→ **WORK REQUIRED**
Identify each line below that contains the word "Core", and copy it out.

__________

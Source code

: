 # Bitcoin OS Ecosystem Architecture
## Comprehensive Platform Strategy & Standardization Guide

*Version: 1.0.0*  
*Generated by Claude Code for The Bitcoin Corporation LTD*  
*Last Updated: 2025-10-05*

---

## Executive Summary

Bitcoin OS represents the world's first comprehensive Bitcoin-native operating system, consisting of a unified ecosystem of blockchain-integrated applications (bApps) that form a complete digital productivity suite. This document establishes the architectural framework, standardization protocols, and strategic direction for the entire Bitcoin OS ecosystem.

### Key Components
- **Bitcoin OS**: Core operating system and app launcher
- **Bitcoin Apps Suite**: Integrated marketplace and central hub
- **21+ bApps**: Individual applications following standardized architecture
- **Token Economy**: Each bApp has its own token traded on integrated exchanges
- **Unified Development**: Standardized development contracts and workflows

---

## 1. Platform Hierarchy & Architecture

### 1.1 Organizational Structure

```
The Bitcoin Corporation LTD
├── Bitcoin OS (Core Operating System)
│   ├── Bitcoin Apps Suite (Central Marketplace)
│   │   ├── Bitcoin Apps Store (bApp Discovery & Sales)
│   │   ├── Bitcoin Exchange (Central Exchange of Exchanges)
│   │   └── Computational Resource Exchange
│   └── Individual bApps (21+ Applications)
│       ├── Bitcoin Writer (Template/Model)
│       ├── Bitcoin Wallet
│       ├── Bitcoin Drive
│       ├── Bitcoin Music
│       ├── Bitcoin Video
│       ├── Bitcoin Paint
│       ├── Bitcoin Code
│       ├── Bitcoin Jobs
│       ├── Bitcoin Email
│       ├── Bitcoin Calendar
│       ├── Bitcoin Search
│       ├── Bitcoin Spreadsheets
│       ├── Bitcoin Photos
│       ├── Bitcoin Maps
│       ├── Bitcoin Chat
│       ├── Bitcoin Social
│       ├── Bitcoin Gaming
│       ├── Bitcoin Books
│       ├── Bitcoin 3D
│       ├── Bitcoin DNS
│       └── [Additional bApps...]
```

__________

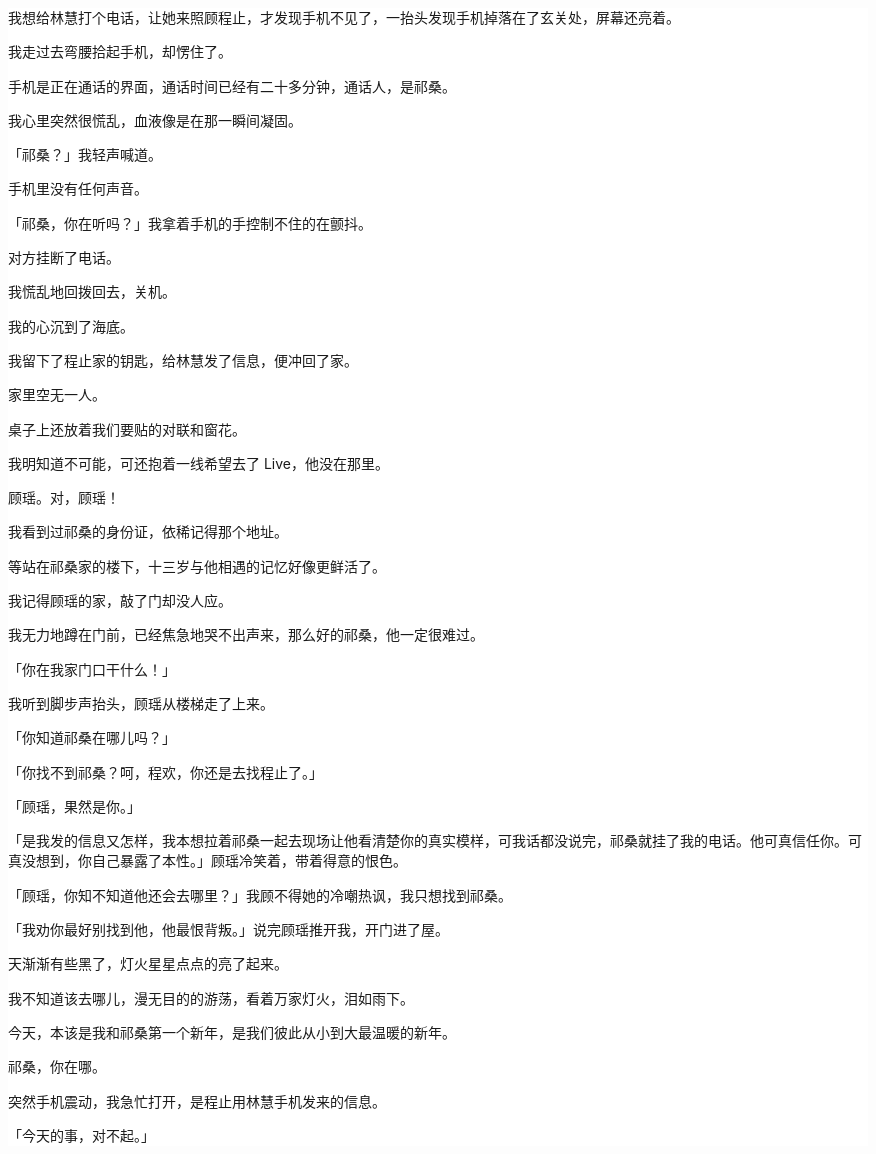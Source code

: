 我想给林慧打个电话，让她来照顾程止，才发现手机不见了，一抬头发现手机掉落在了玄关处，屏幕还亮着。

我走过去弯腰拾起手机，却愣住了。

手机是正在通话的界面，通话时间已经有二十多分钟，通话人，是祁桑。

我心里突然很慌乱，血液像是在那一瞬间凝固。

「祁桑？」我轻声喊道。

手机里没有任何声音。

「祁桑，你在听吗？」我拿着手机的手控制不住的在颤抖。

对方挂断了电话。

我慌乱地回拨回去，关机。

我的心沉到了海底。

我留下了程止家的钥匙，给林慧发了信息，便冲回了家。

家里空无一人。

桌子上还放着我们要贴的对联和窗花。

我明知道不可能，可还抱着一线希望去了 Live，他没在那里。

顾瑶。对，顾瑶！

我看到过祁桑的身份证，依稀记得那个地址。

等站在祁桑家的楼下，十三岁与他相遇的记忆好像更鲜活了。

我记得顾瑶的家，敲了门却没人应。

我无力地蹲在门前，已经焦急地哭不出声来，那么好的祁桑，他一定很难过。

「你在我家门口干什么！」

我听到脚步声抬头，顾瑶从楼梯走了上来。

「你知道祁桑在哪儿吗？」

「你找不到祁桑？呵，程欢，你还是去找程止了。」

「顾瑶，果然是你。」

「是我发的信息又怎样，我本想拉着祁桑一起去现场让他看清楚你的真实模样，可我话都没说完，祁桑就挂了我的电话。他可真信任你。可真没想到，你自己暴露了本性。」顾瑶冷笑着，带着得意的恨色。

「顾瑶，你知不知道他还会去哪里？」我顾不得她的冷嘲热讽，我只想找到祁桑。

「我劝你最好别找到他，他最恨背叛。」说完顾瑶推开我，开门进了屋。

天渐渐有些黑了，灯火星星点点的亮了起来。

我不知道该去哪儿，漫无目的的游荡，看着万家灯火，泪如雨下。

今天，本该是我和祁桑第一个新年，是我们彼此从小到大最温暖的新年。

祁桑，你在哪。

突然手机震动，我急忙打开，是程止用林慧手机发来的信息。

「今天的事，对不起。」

__________

→ **WRITTEN RESPONSE**
- **Bitcoin OS**: Core operating system and app launcher
├── Bitcoin OS (Core Operating System)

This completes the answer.